Red Stitch revisits a classic

Red Stitch revisits a classic

To celebrate its 10-year anniversary, the Red Stitch theatre company this week resurrects a hit from its 2002 debut season, Howie the Rookie.

Playwright Mark O’Rowe’s modern Irish classic was nominated for a slew of awards when it was first staged, including the Green Room Award for Best Production. This new Greg Carroll-directed production features Red Stitch ensemble member Timothy Ross as the Rookie Lee alongside guest actor Paul Ashcroft as Howie Lee.

The two play feuding Irish rogues in a two-hander with a difference.

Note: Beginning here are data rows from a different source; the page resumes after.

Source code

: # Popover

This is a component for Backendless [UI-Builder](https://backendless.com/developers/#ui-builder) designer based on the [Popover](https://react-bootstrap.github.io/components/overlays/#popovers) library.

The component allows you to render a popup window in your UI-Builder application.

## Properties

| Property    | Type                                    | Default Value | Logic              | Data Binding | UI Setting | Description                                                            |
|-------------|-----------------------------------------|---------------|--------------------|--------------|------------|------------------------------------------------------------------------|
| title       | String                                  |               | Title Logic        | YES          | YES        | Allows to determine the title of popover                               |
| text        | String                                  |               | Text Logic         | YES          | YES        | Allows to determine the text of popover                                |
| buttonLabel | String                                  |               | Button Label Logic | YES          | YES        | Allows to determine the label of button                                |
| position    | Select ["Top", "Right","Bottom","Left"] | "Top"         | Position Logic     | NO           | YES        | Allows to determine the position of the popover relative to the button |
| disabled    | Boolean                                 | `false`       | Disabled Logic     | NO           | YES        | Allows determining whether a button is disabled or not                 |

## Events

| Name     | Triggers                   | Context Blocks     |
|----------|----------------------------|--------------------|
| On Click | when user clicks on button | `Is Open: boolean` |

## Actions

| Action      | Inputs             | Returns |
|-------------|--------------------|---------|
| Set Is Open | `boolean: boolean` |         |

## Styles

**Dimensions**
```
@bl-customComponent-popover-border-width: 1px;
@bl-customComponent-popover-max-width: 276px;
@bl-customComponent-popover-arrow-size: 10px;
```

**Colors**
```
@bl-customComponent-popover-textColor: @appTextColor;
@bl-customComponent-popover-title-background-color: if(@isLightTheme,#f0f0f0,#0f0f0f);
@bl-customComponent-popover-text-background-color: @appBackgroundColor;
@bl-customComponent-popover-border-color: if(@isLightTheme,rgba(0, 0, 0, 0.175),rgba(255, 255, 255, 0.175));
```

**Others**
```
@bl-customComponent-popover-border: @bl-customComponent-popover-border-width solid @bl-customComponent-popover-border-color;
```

“It’s pretty much two one-man shows. Paul is on first for 45 minutes, then after interval I come on for the last 45,” Ross explained.

“It’s set in the streets of Dublin, and they’re both pretty rough young guys. Howie’s much more of a gruff guy who’ll never back down from a fight. My character, the Rookie, is more of a ladies man and doesn’t want anything to do with a fight — when he finds himself in that situation, he quite literally shits himself,” he laughed.

“They’ve always been mates, these two, until Howie and his mates find out that they’ve got scabies. They’re pretty sure they got it off the Rookie, so they set out to beat him up.”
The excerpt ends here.